There is a monotonous predictability to politics that makes it very similar to the natural sciences. This is one profession that has no place for any noble sentiment, be it charity, generosity or unselfishness. The only coin in which it deals is self-interest and that is what makes it so boringly predictable. This is why the row that has erupted in the Sangh parivar over Atal Behari Vajpayee's categorical assertion that not removing Narendra Modi from power for his failure to prevent or control the Gujarat riots cost the party the elections is so utterly unsurprising. The blame game was inevitable within the BJP after the NDA's defeat last month.
Vajpayee's remark has been interpreted in some quarters as a belated attempt by a defeated prime minister to shift the blame for the defeat onto someone else's shoulders. But in truth, Vajpayee had been provoked to respond by a spate of attacks upon his and Advani's leadership that had begun within hours of the shock defeat. His remark in Manali immediately provoked a counter-attack by the Vishwa Hindu Parishad president Vishnu Hari Dalmia, its vice-president Giriraj Kishore and reigning firebrand, Praveen Togadia. But criticism of his leadership was not confined to the fringe organisations of the Sangh parivar. A whisper campaign against Vajpayee and Advani had begun within the BJP itself, hours after its shock defeat. At a recent social gathering in Delhi, a BJP 'intellectual' considered to be a moderate told a businessman sympathetic to his party that the NDA had been defeated because Vajpayee had abandoned Hindutva and angered the Hindus. "But," he said, "just wait two years. This government will fall and we'll be back—with Hindutva".
Had this finger-pointing taken place simply because the BJP was a bad loser, it would not have merited serious attention. But behind it lies a conflict of principles that could well decide the fate of the Indian polity in the not-too-distant future. For eleven years in fact, ever since the BJP lost the November 1993 elections in three of the four states after the destruction of the Babri Masjid, Vajpayee and Advani had been working assiduously to bring the BJP out of the Hindu right fringe to the centre of the political spectrum. They did so because they were aware that their vote base was concentrated in western and central India. Delhi and Himachal was too small to ever allow the party to come to power on its own (it garnered only 21 per cent of the vote in 1991). The defeat in Himachal, Delhi and Madhya Pradesh, and the steep slide back in Rajasthan in 1993 also showed that pulling down mosques and unleashing terror on defenceless people was not the way to gain votes, at least not in India.

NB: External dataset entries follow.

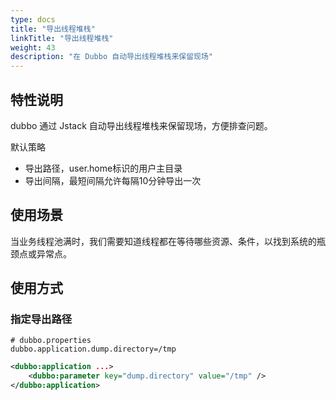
 ```yaml
---
type: docs
title: "导出线程堆栈"
linkTitle: "导出线程堆栈"
weight: 43
description: "在 Dubbo 自动导出线程堆栈来保留现场"
---
```

## 特性说明
dubbo 通过 Jstack 自动导出线程堆栈来保留现场，方便排查问题。

默认策略

* 导出路径，user.home标识的用户主目录
* 导出间隔，最短间隔允许每隔10分钟导出一次

## 使用场景
当业务线程池满时，我们需要知道线程都在等待哪些资源、条件，以找到系统的瓶颈点或异常点。

## 使用方式
### 指定导出路径
```properties
# dubbo.properties
dubbo.application.dump.directory=/tmp
```

```xml
<dubbo:application ...>
    <dubbo:parameter key="dump.directory" value="/tmp" />
</dubbo:application>
```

Their strategy not only helped BJP widen its base of appeal, but enabled the formation and consolidation of the NDA. In fact, the vhp and my unnamed BJP intellectual have put the cart before the horse. Far from being responsible for the BJP's failure in 2004, Vajpayee and Advani were responsible for its successes in 1996, 1998 and 1999. But the Vajpayee-Advani duo received little support from the rest of the Sangh parivar. From 1998 itself, the vhp began to chafe at the moderation of the BJP's policies and at the exclusion of its stalwarts from positions of power in the new government. So they demonstrated their nuisance value by attacking Christians.

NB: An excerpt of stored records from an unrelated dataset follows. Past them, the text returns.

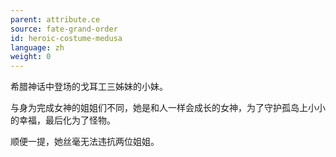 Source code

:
 ```yaml
---
parent: attribute.ce
source: fate-grand-order
id: heroic-costume-medusa
language: zh
weight: 0
---
```


希腊神话中登场的戈耳工三姊妹的小妹。

与身为完成女神的姐姐们不同，她是和人一样会成长的女神，为了守护孤岛上小小的幸福，最后化为了怪物。

顺便一提，她丝毫无法违抗两位姐姐。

The NDA was able to weather this turbulence but Gujarat proved another matter. It is true that had there been no massacre of Hindus on the Sabarmati Express at Godhra, there would have been no subsequent riots. But two wrongs do not make a right. Modi fed the flames of anti-Muslim violence and later capitalised on the passions stirred up in the Hindus to win the December 2002 elections. By doing so, he forfeited the support that the BJP's coalition partners in the NDA, if not the BJP itself, had enjoyed from the minorities and moderate Hindus.
In the end, the NDA's defeat might not have been caused either by the setback to its secular credentials in Gujarat or the failure of its India Shining campaign in the run up to the elections. The BJP's vote fell by only 1.59 per cent between 1999 and 2004. The Congress suffered a marginally greater fall of 1.61 per cent, but won many more seats and formed the government.
The only certain thing about the election results is that they were almost entirely determined by anti-incumbency. The Congress victory in Andhra Pradesh was a mirror image of the BJP's victory in Madhya Pradesh and Rajasthan. Even in Gujarat, the poor performance of the BJP was at least partly a reassertion of an anti-incumbency swing after the passion aroused by the riots had been spent. If Gujarat or India Shining had an effect, it was at the absolute margin of the vote. And we will never know how much each of these contributed.
Vajpayee's moderation enabled the BJP to create a stable and responsible coalition that has become one pole of the bipolar pluralist democracy struggling to replace the dominant party democracy of the 1947 to 1996 period. The Congress is even now grappling with the task of creating the other pole. Two acts of great unselfishness have so far aided the process. The first was Vajpayee's willingness to risk his political career time and time again in order to pull the Sangh parivar away from communal confrontation. The second was Sonia Gandhi's decision to renounce the prime ministership. Did I begin by saying that politics is predictable because it is guided solely by self-interest? Well, there are still exceptions to that rule.